**TASK MATERIAL**

*** Begin section ***

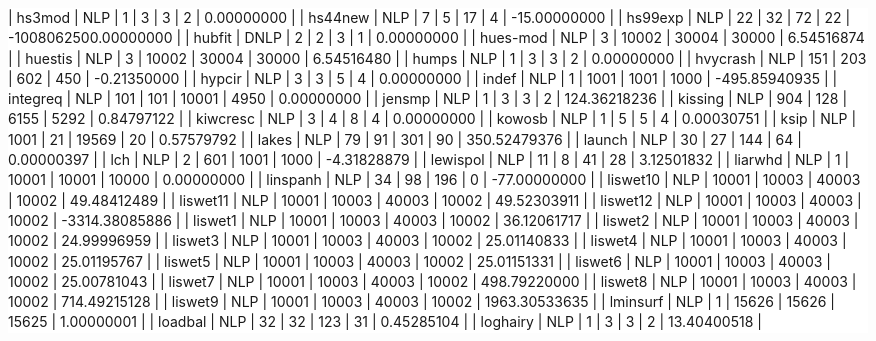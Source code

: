 | hs3mod             | NLP  | 1     | 3     | 3       | 2      | 0.00000000           |
| hs44new            | NLP  | 7     | 5     | 17      | 4      | -15.00000000         |
| hs99exp            | NLP  | 22    | 32    | 72      | 22     | -1008062500.00000000 |
| hubfit             | DNLP | 2     | 2     | 3       | 1      | 0.00000000           |
| hues-mod           | NLP  | 3     | 10002 | 30004   | 30000  | 6.54516874           |
| huestis            | NLP  | 3     | 10002 | 30004   | 30000  | 6.54516480           |
| humps              | NLP  | 1     | 3     | 3       | 2      | 0.00000000           |
| hvycrash           | NLP  | 151   | 203   | 602     | 450    | -0.21350000          |
| hypcir             | NLP  | 3     | 3     | 5       | 4      | 0.00000000           |
| indef              | NLP  | 1     | 1001  | 1001    | 1000   | -495.85940935        |
| integreq           | NLP  | 101   | 101   | 10001   | 4950   | 0.00000000           |
| jensmp             | NLP  | 1     | 3     | 3       | 2      | 124.36218236         |
| kissing            | NLP  | 904   | 128   | 6155    | 5292   | 0.84797122           |
| kiwcresc           | NLP  | 3     | 4     | 8       | 4      | 0.00000000           |
| kowosb             | NLP  | 1     | 5     | 5       | 4      | 0.00030751           |
| ksip               | NLP  | 1001  | 21    | 19569   | 20     | 0.57579792           |
| lakes              | NLP  | 79    | 91    | 301     | 90     | 350.52479376         |
| launch             | NLP  | 30    | 27    | 144     | 64     | 0.00000397           |
| lch                | NLP  | 2     | 601   | 1001    | 1000   | -4.31828879          |
| lewispol           | NLP  | 11    | 8     | 41      | 28     | 3.12501832           |
| liarwhd            | NLP  | 1     | 10001 | 10001   | 10000  | 0.00000000           |
| linspanh           | NLP  | 34    | 98    | 196     | 0      | -77.00000000         |
| liswet10           | NLP  | 10001 | 10003 | 40003   | 10002  | 49.48412489          |
| liswet11           | NLP  | 10001 | 10003 | 40003   | 10002  | 49.52303911          |
| liswet12           | NLP  | 10001 | 10003 | 40003   | 10002  | -3314.38085886       |
| liswet1            | NLP  | 10001 | 10003 | 40003   | 10002  | 36.12061717          |
| liswet2            | NLP  | 10001 | 10003 | 40003   | 10002  | 24.99996959          |
| liswet3            | NLP  | 10001 | 10003 | 40003   | 10002  | 25.01140833          |
| liswet4            | NLP  | 10001 | 10003 | 40003   | 10002  | 25.01195767          |
| liswet5            | NLP  | 10001 | 10003 | 40003   | 10002  | 25.01151331          |
| liswet6            | NLP  | 10001 | 10003 | 40003   | 10002  | 25.00781043          |
| liswet7            | NLP  | 10001 | 10003 | 40003   | 10002  | 498.79220000         |
| liswet8            | NLP  | 10001 | 10003 | 40003   | 10002  | 714.49215128         |
| liswet9            | NLP  | 10001 | 10003 | 40003   | 10002  | 1963.30533635        |
| lminsurf           | NLP  | 1     | 15626 | 15626   | 15625  | 1.00000001           |
| loadbal            | NLP  | 32    | 32    | 123     | 31     | 0.45285104           |
| loghairy           | NLP  | 1     | 3     | 3       | 2      | 13.40400518          |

*** End section ***

**TRY IT**
Write the listing out a second time exactly, dropping all images.

**FINAL ANSWER**
Source code

: | hs3mod             | NLP  | 1     | 3     | 3       | 2      | 0.00000000           |
| hs44new            | NLP  | 7     | 5     | 17      | 4      | -15.00000000         |
| hs99exp            | NLP  | 22    | 32    | 72      | 22     | -1008062500.00000000 |
| hubfit             | DNLP | 2     | 2     | 3       | 1      | 0.00000000           |
| hues-mod           | NLP  | 3     | 10002 | 30004   | 30000  | 6.54516874           |
| huestis            | NLP  | 3     | 10002 | 30004   | 30000  | 6.54516480           |
| humps              | NLP  | 1     | 3     | 3       | 2      | 0.00000000           |
| hvycrash           | NLP  | 151   | 203   | 602     | 450    | -0.21350000          |
| hypcir             | NLP  | 3     | 3     | 5       | 4      | 0.00000000           |
| indef              | NLP  | 1     | 1001  | 1001    | 1000   | -495.85940935        |
| integreq           | NLP  | 101   | 101   | 10001   | 4950   | 0.00000000           |
| jensmp             | NLP  | 1     | 3     | 3       | 2      | 124.36218236         |
| kissing            | NLP  | 904   | 128   | 6155    | 5292   | 0.84797122           |
| kiwcresc           | NLP  | 3     | 4     | 8       | 4      | 0.00000000           |
| kowosb             | NLP  | 1     | 5     | 5       | 4      | 0.00030751           |
| ksip               | NLP  | 1001  | 21    | 19569   | 20     | 0.57579792           |
| lakes              | NLP  | 79    | 91    | 301     | 90     | 350.52479376         |
| launch             | NLP  | 30    | 27    | 144     | 64     | 0.00000397           |
| lch                | NLP  | 2     | 601   | 1001    | 1000   | -4.31828879          |
| lewispol           | NLP  | 11    | 8     | 41      | 28     | 3.12501832           |
| liarwhd            | NLP  | 1     | 10001 | 10001   | 10000  | 0.00000000           |
| linspanh           | NLP  | 34    | 98    | 196     | 0      | -77.00000000         |
| liswet10           | NLP  | 10001 | 10003 | 40003   | 10002  | 49.48412489          |
| liswet11           | NLP  | 10001 | 10003 | 40003   | 10002  | 49.52303911          |
| liswet12           | NLP  | 10001 | 10003 | 40003   | 10002  | -3314.38085886       |
| liswet1            | NLP  | 10001 | 10003 | 40003   | 10002  | 36.12061717          |
| liswet2            | NLP  | 10001 | 10003 | 40003   | 10002  | 24.99996959          |
| liswet3            | NLP  | 10001 | 10003 | 40003   | 10002  | 25.01140833          |
| liswet4            | NLP  | 10001 | 10003 | 40003   | 10002  | 25.01195767          |
| liswet5            | NLP  | 10001 | 10003 | 40003   | 10002  | 25.01151331          |
| liswet6            | NLP  | 10001 | 10003 | 40003   | 10002  | 25.00781043          |
| liswet7            | NLP  | 10001 | 10003 | 40003   | 10002  | 498.79220000         |
| liswet8            | NLP  | 10001 | 10003 | 40003   | 10002  | 714.49215128         |
| liswet9            | NLP  | 10001 | 10003 | 40003   | 10002  | 1963.30533635        |
| lminsurf           | NLP  | 1     | 15626 | 15626   | 15625  | 1.00000001           |
| loadbal            | NLP  | 32    | 32    | 123     | 31     | 0.45285104           |
| loghairy           | NLP  | 1     | 3     | 3       | 2      | 13.40400518          |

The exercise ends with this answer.